Mi vestido y el velo eran sencillos, de tul de Jesus Peiró, de la colección Nanda Devi de 2016, con arreglos en el patronaje, de estilo boho chic, corte lencero y falda de tul con mucho movimiento y cola de un metro, espalda pronunciada con una segunda pieza superpuesta de encaje abierto bordado y abotonado en toda la espalda. El tocado de Basail, hecho a medida con pétalos de hortensias y paniculata, pendientes de la colección Jazmín y estiletos comodísimos en color buganvilla, ambos de Carolina Herrera. El ramo de Cultura de Flor en Burgos
El traje del novio, en negro de Hugo Boss y el chaleco diseñado a medida con corte vintage. Camisa y pajarita en color blanco.»
«La iglesia elegida fue el Monasterio del Espino en Santa Gadea del Cid, Burgos.
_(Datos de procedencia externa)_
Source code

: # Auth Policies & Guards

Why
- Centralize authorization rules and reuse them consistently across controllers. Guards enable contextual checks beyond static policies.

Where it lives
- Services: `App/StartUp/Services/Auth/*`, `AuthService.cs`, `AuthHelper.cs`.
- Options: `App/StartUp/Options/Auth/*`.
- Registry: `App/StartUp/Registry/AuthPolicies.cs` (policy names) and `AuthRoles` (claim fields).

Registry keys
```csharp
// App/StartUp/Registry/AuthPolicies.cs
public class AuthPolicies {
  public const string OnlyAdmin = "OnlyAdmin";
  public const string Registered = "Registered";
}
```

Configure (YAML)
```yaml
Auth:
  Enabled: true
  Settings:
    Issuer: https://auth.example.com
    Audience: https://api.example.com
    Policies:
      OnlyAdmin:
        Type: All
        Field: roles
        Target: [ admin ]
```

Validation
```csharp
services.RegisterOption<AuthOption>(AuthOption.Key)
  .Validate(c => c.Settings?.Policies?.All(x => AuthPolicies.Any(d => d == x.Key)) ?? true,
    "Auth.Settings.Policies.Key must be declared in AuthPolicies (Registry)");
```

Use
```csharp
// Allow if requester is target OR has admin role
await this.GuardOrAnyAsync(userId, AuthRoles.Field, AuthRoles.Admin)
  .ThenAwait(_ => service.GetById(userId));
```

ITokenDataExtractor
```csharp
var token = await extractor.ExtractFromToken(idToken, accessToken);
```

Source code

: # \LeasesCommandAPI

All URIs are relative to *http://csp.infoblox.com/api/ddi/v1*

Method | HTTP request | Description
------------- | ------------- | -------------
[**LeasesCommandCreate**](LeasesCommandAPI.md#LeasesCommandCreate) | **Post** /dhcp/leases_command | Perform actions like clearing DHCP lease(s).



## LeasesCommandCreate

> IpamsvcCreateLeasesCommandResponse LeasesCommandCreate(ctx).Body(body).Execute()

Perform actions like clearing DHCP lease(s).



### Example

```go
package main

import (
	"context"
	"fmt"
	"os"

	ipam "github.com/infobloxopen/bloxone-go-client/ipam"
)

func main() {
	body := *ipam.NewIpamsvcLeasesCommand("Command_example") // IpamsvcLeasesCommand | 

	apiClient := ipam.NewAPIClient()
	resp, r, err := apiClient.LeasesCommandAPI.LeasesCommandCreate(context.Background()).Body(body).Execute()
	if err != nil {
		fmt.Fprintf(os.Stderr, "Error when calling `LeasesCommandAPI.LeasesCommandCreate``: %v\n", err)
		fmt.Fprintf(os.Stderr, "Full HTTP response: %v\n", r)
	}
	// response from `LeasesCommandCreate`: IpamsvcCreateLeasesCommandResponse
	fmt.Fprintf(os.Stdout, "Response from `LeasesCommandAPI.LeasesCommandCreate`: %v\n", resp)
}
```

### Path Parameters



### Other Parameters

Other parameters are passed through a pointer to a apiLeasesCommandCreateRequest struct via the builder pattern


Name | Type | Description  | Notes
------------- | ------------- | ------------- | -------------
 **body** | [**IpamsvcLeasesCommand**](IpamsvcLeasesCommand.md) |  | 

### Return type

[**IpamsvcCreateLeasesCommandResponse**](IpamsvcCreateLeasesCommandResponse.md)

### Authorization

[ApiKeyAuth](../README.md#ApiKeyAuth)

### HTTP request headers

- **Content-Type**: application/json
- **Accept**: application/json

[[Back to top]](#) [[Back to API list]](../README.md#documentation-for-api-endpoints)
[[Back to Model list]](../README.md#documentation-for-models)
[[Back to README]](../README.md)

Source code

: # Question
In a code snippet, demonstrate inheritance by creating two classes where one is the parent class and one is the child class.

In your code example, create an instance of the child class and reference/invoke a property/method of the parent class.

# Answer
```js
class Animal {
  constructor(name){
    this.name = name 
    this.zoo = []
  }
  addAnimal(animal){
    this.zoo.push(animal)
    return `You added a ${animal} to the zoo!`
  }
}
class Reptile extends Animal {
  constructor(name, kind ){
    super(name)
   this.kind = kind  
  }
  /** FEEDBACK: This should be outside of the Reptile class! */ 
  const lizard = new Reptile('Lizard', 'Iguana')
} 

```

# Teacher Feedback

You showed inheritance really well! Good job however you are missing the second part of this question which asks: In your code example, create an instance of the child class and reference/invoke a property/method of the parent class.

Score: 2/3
La celebración fue en los jardines del monasterio con vistas de toda la pradera. Un día espectacular con música jazz en vivo por la DND Swing Band de Vitoria y, posteriormente, la comida en el propio claustro del monasterio.
Abrimos el baile con nuestra canción: Yellow de ColdPlay. Después del baile se cambió de ambiente a otra zona del monasterio: una terraza ajardinada al aire libre, ya que la noche lo permitía, con mojitos y recena de hamburguesitas y perritos cocinados en vivo. Los amigos nos obsequiaron con una sesión de fuegos artificiales y como colofón lanzamos al cielo farolillos tailandeses con la colaboración de todos los invitados. Al acabar la fiesta todos nos quedamos a dormir en las dependencias del monasterio.
La decoración floral era de Beydol, en Miranda de Ebro, basada en flor de temporada con predominio de brezo y celosías en el exterior y hortensias craspedia y astilbe en las mesas.»
«Mi llegada a la Iglesia fue en un Volkswagen Beetle azul marino descapotable decorado con lilium orientales, que no quiso arrancar a nuestra salida y fue el momento más recordado, ya que de forma espontánea los invitados empujaron el coche hasta ponerlo en marcha para deleite de los fotógrafos.
Para el tema invitaciones, detalles de boda y papelería del día confiamos en byInDesign. Laura supo captar nuestra esencia y nos ayudó muchísismo.
Como detalle, por la noche el jardín estaba iluminado con una línea de bombillas vintage en forma de carpa de circo.
Los fotógrafos fueron Mikel y Marta fotografía.»